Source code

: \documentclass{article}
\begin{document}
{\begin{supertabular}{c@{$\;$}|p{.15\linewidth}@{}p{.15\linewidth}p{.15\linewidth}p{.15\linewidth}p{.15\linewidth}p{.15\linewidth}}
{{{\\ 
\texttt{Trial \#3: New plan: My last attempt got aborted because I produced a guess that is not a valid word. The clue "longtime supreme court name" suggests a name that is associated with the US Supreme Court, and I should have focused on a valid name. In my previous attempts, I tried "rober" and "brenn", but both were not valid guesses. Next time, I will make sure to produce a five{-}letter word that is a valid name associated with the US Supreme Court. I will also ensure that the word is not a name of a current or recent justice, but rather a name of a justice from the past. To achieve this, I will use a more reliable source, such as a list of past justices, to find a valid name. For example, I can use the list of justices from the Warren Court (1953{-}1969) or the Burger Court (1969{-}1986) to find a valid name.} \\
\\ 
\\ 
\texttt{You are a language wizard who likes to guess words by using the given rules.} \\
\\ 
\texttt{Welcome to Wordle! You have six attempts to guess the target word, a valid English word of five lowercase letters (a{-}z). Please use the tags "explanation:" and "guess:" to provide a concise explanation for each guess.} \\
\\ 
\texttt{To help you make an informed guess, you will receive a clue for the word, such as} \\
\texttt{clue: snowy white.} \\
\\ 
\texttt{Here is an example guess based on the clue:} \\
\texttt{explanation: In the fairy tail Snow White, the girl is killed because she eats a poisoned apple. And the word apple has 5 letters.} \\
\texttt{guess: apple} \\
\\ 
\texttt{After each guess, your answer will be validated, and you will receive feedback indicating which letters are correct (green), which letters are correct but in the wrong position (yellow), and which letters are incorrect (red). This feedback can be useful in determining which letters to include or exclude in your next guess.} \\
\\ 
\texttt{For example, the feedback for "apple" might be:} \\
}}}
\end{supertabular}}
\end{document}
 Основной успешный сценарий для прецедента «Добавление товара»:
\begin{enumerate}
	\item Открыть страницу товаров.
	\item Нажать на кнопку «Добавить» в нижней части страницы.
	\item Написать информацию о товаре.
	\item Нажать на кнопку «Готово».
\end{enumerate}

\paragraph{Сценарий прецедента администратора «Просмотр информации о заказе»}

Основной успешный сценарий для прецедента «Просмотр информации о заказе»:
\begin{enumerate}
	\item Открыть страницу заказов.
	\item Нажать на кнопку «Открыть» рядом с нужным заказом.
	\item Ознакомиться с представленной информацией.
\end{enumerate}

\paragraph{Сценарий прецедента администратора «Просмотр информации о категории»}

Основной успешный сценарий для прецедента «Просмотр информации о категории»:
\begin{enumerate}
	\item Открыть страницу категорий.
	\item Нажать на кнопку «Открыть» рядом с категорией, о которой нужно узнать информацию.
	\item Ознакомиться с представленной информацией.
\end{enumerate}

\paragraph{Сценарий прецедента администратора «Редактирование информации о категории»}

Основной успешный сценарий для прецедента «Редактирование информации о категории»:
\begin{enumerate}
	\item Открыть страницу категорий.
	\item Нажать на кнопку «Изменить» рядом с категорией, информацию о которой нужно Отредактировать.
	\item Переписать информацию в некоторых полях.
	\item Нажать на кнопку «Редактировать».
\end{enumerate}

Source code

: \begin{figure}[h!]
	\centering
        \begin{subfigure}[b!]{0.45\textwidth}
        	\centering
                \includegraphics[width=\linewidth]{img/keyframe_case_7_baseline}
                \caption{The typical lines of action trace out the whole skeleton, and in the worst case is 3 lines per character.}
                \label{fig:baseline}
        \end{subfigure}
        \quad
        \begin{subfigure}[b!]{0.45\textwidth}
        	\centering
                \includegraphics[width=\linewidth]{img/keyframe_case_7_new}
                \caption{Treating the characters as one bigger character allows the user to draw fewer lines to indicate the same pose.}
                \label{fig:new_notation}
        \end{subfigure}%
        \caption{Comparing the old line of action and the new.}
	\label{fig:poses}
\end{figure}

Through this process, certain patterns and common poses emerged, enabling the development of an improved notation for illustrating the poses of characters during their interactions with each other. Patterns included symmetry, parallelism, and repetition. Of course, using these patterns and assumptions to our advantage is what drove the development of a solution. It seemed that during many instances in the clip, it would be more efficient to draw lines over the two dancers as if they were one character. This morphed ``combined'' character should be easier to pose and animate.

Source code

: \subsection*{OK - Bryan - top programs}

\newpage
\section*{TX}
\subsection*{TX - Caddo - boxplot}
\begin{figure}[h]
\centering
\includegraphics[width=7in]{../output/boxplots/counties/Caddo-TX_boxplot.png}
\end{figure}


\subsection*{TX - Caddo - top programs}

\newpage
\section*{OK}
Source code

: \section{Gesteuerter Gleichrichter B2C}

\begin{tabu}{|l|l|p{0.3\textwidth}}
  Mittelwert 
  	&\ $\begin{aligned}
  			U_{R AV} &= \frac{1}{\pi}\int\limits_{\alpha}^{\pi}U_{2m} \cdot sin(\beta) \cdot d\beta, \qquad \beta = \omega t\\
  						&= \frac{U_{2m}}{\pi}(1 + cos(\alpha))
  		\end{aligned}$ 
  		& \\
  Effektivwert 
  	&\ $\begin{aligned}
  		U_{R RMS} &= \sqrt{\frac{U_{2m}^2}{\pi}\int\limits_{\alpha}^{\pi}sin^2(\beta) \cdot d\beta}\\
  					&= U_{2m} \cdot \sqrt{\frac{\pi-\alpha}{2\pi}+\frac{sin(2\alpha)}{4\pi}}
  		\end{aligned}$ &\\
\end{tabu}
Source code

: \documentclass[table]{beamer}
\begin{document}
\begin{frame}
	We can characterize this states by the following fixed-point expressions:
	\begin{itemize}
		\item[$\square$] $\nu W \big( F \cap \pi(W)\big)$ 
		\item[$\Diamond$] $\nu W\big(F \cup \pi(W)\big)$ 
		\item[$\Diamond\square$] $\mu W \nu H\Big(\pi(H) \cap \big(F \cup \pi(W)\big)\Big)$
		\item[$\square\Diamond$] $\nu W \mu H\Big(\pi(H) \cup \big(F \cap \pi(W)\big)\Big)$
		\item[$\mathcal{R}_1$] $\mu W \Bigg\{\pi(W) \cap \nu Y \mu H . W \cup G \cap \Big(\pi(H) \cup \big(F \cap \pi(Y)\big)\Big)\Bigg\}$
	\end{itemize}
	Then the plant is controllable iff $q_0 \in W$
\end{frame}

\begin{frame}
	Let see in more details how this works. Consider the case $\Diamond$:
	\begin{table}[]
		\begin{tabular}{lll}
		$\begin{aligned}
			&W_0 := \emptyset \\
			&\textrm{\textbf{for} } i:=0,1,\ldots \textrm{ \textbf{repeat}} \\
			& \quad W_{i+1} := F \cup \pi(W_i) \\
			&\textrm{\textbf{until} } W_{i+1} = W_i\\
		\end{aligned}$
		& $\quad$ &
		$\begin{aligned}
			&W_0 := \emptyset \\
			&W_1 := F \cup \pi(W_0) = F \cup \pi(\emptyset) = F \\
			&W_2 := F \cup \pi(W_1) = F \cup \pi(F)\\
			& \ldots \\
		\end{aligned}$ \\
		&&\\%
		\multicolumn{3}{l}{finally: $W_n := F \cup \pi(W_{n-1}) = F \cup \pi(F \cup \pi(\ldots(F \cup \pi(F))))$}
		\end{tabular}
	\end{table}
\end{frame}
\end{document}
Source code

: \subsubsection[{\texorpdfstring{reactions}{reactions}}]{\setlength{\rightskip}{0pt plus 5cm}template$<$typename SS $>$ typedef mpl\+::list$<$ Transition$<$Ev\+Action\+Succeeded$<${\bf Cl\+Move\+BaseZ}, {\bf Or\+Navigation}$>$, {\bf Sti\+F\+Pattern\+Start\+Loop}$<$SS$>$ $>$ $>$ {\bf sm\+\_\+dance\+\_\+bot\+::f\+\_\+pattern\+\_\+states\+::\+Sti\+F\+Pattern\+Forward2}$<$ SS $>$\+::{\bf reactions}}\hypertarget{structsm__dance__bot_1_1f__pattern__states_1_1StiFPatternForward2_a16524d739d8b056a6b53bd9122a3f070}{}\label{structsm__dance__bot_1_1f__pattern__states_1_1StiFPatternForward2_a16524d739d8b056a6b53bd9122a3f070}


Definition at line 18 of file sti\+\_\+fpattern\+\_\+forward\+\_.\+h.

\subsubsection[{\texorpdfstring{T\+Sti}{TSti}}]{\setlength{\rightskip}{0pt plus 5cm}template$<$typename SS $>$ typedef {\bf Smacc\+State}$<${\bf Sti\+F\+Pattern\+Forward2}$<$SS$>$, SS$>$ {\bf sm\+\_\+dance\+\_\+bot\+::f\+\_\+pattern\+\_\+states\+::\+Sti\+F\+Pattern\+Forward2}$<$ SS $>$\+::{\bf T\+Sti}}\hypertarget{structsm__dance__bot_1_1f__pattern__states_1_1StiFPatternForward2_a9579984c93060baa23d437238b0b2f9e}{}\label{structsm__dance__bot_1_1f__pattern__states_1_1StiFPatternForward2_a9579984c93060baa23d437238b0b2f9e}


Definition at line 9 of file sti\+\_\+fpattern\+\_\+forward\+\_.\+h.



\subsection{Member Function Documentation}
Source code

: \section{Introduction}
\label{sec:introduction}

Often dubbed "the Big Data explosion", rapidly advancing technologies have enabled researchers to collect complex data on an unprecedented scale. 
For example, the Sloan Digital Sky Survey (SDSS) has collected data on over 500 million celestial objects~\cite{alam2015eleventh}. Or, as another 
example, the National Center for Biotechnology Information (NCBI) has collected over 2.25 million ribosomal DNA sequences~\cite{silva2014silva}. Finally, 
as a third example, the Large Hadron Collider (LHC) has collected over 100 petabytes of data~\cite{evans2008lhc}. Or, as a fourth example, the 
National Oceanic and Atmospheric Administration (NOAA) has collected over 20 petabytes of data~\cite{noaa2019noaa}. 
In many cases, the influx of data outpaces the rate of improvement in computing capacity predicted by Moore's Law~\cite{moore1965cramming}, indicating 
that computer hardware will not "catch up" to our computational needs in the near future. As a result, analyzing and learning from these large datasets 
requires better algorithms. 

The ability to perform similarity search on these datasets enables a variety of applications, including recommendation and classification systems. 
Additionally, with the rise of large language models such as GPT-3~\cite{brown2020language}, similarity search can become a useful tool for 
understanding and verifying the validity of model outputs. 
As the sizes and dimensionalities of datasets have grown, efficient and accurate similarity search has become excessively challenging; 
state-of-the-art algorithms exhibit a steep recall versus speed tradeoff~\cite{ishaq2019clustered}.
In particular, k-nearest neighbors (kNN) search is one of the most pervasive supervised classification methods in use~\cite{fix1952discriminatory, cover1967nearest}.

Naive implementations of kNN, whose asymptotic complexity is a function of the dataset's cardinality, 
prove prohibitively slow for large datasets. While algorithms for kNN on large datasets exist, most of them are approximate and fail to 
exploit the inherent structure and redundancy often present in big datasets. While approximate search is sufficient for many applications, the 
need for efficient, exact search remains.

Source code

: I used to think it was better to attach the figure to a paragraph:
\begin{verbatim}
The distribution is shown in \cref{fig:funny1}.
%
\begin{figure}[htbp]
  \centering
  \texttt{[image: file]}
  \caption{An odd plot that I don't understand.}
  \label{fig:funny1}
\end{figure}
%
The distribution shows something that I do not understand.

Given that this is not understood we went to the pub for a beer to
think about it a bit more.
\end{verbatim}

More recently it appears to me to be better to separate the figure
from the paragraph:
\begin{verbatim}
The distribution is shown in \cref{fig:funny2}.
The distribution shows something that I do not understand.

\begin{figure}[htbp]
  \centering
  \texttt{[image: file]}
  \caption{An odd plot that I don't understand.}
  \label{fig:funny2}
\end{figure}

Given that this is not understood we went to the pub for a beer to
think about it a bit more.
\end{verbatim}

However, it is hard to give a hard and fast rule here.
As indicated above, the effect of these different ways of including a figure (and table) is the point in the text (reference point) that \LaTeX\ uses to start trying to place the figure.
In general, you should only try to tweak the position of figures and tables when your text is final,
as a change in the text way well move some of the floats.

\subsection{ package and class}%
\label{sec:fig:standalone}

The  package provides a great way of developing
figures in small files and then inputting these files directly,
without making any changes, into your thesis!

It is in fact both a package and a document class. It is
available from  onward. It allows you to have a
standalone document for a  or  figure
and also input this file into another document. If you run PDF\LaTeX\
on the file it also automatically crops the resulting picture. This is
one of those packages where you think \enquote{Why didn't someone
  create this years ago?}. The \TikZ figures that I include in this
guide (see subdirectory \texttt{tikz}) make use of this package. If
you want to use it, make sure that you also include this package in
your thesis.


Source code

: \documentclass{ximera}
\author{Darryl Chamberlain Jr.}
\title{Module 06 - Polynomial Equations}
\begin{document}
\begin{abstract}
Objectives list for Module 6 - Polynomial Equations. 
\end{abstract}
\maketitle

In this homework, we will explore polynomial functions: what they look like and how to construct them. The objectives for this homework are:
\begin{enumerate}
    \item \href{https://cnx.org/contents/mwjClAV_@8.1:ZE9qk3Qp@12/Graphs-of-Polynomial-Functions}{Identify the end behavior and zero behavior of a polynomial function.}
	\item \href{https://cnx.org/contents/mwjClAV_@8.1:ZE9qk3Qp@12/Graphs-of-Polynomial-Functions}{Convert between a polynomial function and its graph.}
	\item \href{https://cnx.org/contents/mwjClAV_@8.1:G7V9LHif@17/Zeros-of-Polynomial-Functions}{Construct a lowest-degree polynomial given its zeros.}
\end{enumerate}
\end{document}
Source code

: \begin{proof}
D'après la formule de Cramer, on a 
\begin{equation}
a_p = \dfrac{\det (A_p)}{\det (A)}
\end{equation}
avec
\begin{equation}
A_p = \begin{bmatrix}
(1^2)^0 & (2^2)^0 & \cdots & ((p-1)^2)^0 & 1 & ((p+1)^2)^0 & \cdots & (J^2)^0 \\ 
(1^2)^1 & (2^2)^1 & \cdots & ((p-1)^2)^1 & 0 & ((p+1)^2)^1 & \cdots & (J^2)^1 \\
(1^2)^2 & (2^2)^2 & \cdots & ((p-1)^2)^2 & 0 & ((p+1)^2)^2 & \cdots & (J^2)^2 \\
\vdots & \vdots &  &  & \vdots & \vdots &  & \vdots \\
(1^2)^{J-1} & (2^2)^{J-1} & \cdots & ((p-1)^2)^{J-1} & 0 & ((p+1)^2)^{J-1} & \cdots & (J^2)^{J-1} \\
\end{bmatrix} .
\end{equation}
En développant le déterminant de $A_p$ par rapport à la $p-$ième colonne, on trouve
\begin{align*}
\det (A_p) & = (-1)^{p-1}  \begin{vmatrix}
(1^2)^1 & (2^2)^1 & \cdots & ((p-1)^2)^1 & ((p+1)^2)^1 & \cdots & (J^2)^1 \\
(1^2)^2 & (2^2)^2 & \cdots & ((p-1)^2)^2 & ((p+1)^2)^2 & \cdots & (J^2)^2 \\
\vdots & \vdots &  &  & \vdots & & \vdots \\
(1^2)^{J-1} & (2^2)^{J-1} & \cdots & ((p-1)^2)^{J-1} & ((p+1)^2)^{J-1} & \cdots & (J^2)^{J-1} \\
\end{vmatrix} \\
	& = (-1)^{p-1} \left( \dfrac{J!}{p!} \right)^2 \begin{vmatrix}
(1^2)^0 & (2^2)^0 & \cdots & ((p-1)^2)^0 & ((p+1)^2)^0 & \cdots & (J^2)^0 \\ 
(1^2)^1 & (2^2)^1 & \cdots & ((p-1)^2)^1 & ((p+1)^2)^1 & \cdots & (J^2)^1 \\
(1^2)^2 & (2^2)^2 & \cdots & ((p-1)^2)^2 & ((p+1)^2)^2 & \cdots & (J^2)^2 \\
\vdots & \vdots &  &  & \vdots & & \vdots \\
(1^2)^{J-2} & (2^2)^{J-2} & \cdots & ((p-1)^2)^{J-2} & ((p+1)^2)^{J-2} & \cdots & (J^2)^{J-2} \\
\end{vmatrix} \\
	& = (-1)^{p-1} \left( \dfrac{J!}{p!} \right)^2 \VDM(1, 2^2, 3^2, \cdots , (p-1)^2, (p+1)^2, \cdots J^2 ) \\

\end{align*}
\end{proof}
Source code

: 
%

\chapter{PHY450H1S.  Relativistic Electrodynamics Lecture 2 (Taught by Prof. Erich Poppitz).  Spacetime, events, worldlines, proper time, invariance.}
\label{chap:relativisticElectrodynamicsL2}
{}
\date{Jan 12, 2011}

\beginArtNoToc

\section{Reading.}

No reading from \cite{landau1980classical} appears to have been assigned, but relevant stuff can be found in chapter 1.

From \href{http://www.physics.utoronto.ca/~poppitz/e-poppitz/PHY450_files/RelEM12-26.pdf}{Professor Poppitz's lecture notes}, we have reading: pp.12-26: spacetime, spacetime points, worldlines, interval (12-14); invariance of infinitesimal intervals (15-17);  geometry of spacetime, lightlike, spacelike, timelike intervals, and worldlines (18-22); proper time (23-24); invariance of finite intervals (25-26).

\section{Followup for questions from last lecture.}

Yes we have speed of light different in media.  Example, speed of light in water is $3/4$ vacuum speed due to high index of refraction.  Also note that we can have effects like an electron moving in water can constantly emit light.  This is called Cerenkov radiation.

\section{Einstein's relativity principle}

-- -- --

# WORK INSTRUCTION
Reproduce exactly the stretch of the material above that starts at the line with "Definition at line 18" and ends at the line with "National Oceanic and", both included, and nothing else.

# EXERCISE ANSWER
Definition at line 18 of file sti\+\_\+fpattern\+\_\+forward\+\_.\+h.

\subsubsection[{\texorpdfstring{T\+Sti}{TSti}}]{\setlength{\rightskip}{0pt plus 5cm}template$<$typename SS $>$ typedef {\bf Smacc\+State}$<${\bf Sti\+F\+Pattern\+Forward2}$<$SS$>$, SS$>$ {\bf sm\+\_\+dance\+\_\+bot\+::f\+\_\+pattern\+\_\+states\+::\+Sti\+F\+Pattern\+Forward2}$<$ SS $>$\+::{\bf T\+Sti}}\hypertarget{structsm__dance__bot_1_1f__pattern__states_1_1StiFPatternForward2_a9579984c93060baa23d437238b0b2f9e}{}\label{structsm__dance__bot_1_1f__pattern__states_1_1StiFPatternForward2_a9579984c93060baa23d437238b0b2f9e}


Definition at line 9 of file sti\+\_\+fpattern\+\_\+forward\+\_.\+h.



\subsection{Member Function Documentation}
Source code

: \section{Introduction}
\label{sec:introduction}

Often dubbed "the Big Data explosion", rapidly advancing technologies have enabled researchers to collect complex data on an unprecedented scale. 
For example, the Sloan Digital Sky Survey (SDSS) has collected data on over 500 million celestial objects~\cite{alam2015eleventh}. Or, as another 
example, the National Center for Biotechnology Information (NCBI) has collected over 2.25 million ribosomal DNA sequences~\cite{silva2014silva}. Finally, 
as a third example, the Large Hadron Collider (LHC) has collected over 100 petabytes of data~\cite{evans2008lhc}. Or, as a fourth example, the 
National Oceanic and Atmospheric Administration (NOAA) has collected over 20 petabytes of data~\cite{noaa2019noaa}. 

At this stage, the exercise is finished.